Re: Feedback on "CSS Device Adaptation" draft 5/10/11

On Tue, 24 May 2011 19:35:39 +0200, <mike.sierra@nokia.com> wrote:

> These are a couple of minor concerns about the CSS viewport spec, not  
> necessarily "problems" per se, but issues that should be thought through  
> as potential uncharted territory for CSS:
>
> * In current implementations, the viewport is applied once at page load  
> and can't be modified therafter. This seems like a special case that's  
> much different than other at-rules and properties. I didn't see any  
> obvious discussion of the issue within the spec.

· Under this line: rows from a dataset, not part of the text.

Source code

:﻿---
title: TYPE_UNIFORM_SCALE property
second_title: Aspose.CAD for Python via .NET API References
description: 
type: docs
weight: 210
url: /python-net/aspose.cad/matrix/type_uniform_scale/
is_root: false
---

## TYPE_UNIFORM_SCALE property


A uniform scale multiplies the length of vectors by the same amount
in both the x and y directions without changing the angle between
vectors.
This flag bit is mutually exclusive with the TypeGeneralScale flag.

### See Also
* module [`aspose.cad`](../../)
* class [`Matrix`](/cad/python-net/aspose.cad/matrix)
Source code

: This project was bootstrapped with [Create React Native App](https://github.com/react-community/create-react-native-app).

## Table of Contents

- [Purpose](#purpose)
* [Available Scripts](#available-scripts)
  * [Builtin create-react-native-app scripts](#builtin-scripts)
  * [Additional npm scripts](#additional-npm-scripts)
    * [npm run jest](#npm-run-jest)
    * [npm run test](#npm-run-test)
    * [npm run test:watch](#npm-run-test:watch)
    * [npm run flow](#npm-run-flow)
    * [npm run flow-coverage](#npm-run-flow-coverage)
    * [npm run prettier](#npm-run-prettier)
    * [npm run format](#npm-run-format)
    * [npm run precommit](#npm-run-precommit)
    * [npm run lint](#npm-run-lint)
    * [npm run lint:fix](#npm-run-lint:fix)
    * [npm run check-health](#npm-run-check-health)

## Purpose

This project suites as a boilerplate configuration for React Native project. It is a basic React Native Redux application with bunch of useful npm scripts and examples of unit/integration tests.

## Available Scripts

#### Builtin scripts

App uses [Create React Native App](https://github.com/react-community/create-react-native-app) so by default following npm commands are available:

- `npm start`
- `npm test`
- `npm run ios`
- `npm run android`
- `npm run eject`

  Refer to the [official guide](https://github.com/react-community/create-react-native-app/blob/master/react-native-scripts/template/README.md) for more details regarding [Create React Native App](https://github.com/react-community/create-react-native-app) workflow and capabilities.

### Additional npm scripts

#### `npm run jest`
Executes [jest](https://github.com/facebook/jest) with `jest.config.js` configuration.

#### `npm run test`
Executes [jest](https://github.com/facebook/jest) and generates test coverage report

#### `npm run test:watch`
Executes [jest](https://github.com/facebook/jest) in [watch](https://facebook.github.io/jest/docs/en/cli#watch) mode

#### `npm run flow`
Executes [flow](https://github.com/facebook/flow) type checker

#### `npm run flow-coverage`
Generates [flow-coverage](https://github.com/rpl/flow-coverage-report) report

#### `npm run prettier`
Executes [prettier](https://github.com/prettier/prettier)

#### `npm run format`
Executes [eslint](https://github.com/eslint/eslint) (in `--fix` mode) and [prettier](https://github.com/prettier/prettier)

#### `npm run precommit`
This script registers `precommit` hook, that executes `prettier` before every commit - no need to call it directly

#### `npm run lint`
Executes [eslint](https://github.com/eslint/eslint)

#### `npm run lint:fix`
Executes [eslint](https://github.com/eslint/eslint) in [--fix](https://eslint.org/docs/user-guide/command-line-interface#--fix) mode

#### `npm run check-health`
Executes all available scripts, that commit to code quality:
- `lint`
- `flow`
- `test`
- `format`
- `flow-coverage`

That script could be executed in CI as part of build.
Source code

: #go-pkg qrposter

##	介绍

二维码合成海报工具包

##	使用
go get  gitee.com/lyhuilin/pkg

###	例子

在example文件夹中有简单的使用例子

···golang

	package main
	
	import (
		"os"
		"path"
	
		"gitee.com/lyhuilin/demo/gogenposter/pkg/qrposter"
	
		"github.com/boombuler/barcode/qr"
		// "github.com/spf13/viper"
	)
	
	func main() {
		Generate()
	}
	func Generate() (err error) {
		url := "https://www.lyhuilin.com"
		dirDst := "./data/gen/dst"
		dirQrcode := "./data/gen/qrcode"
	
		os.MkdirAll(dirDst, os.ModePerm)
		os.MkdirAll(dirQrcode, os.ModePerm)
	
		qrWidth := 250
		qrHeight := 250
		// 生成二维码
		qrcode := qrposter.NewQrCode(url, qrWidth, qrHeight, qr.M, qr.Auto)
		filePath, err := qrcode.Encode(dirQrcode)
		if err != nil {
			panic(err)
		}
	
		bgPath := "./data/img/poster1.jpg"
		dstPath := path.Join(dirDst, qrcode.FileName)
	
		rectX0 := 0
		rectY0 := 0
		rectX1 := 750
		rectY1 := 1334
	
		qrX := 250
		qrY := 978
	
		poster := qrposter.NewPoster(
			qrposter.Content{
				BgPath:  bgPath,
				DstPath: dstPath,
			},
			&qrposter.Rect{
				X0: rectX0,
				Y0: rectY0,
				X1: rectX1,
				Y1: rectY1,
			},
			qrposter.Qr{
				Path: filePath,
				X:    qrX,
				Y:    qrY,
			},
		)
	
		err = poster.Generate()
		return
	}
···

No, I think that it can be modified afterwards in both existing viewport  
meta implementation, and in Opera's @-o-viewport implementation. Changing  
the zoom/initial-scale value will not change zoom, though. I haven't  
specifically tested for that now, but typically, if the user has changed  
the zoom factor interactively, changes to the zoom/initial-scale factor in  
css/meta-viewport will not change the zoom factor. The spec should  
probably say something about it, though.

> * The various zoom-related properties don't affect the content itself,  
> but rather constrains how the browser displays the content.  I  
> understand the web-app use case for zoom control, but it may be a bit of  
> a reach for CSS. It seems analogous to letting CSS control display of  
> bookmark/URL/status bars within desktop browsers.

I see your point. It can be seen analogues to controlling the intial  
scroll position which is supported through scripting (CSSOM View) and not  
through stylesheets.

If you look at the Conformance section, a conforming UA may ignore the  
zoom related properties for presentation.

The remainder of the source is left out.